> **Task instructions**: Pull out every line below that holds the word "article".

Saved data entries
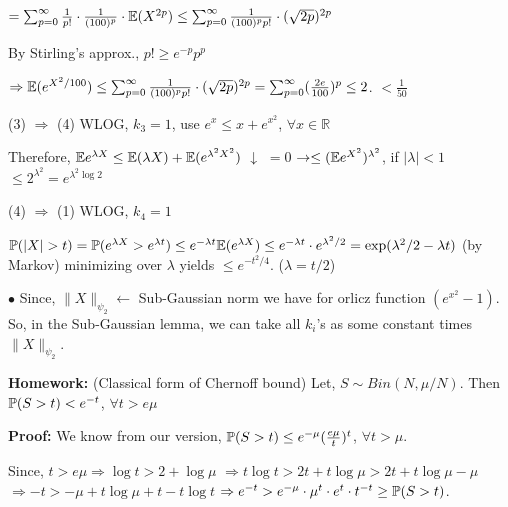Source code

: \documentclass[12pt]{article}
\begin{document}
$= \sum_{p=0}^{\infty} \frac{1}{p!} \cdot \frac{1}{(100)^p} \cdot \mathbb{E}(X^{2p}) \leq \sum_{p=0}^{\infty} \frac{1}{(100)^p p!} \cdot (\sqrt{2p})^{2p}$

By Stirling's approx., $p! \geq e^{-p} p^p$

$\Rightarrow \mathbb{E}(e^{X^2/100}) \leq \sum_{p=0}^{\infty} \frac{1}{(100)^p p!} \cdot (\sqrt{2p})^{2p} = \sum_{p=0}^{\infty} (\frac{2e}{100})^p \leq 2$.
\hspace*{8cm} $< \frac{1}{50}$

(3) $\Rightarrow$ (4) WLOG, $k_3 = 1$, use $e^x \leq x + e^{x^2}$, $\forall x \in \mathbb{R}$

Therefore, $\mathbb{E} e^{\lambda X} \leq \mathbb{E}(\lambda X) + \mathbb{E}(e^{\lambda^2 X^2})$
\hspace*{4cm} $\downarrow$ \hspace*{1cm} $= 0$
\hspace*{4cm} $\to \leq (\mathbb{E} e^{X^2})^{\lambda^2}$, if $|\lambda| < 1$
\hspace*{4cm} $\leq 2^{\lambda^2} = e^{\lambda^2 \log 2}$

(4) $\Rightarrow$ (1) WLOG, $k_4 = 1$

$\mathbb{P}(|X| > t) = \mathbb{P}(e^{\lambda X} > e^{\lambda t}) \leq e^{-\lambda t} \mathbb{E}(e^{\lambda X}) \leq e^{-\lambda t} \cdot e^{\lambda^2/2} = \exp(\lambda^2/2 - \lambda t)$
\hspace*{8cm} (by Markov)
\hspace*{7cm} minimizing over $\lambda$ yields $\leq e^{-t^2/4}$.
\hspace*{8cm} ($\lambda = t/2$)

$\bullet$ Since, $\|X\|_{\psi_2} \leftarrow$ Sub-Gaussian norm we have
for orlicz function $(e^{x^2} - 1)$. So, in the Sub-Gaussian lemma, we can take
all $k_i$'s as some constant times $\|X\|_{\psi_2}$.

\textbf{Homework:}
(Classical form of Chernoff bound) Let, $S \sim Bin(N, \mu/N)$. Then $\mathbb{P}(S > t) < e^{-t}$, $\forall t > e\mu$

\textbf{Proof:} We know from our version, $\mathbb{P}(S > t) \leq e^{-\mu} (\frac{e\mu}{t})^t$, $\forall t > \mu$.

Since, $t > e\mu \Rightarrow \log t > 2 + \log \mu$
\hspace*{3cm} $\Rightarrow t \log t > 2t + t \log \mu > 2t + t \log \mu - \mu$
\hspace*{3cm} $\Rightarrow -t > -\mu + t \log \mu + t - t \log t$
\hspace*{3cm} $\Rightarrow e^{-t} > e^{-\mu} \cdot \mu^t \cdot e^t \cdot t^{-t} \geq \mathbb{P}(S > t)$.
\end{document}
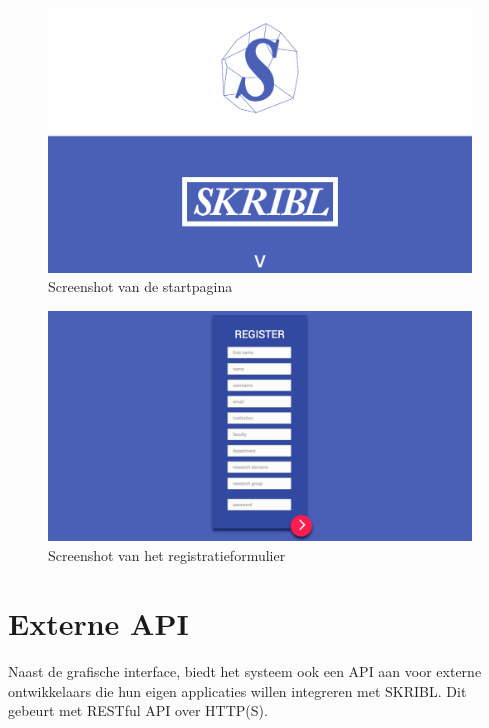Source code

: \documentclass{article}
\begin{document}
\begin{figure}[!h]
\centering
 \includegraphics[width=145mm]{screenshot1.png}
 \caption{Screenshot van de startpagina}
\end{figure}

\begin{figure}[!h]
\centering
 \includegraphics[width=145mm]{screenshot2.png}
 \caption{Screenshot van het registratieformulier}
\end{figure}


\clearpage

\section{Externe API}

Naast de grafische interface, biedt het systeem ook een API aan voor externe ontwikkelaars die hun eigen applicaties willen integreren met SKRIBL. Dit gebeurt met RESTful API over HTTP(S). \\
\end{document}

> **Answer to this problem**:
: \documentclass[12pt]{article}
: \documentclass{article}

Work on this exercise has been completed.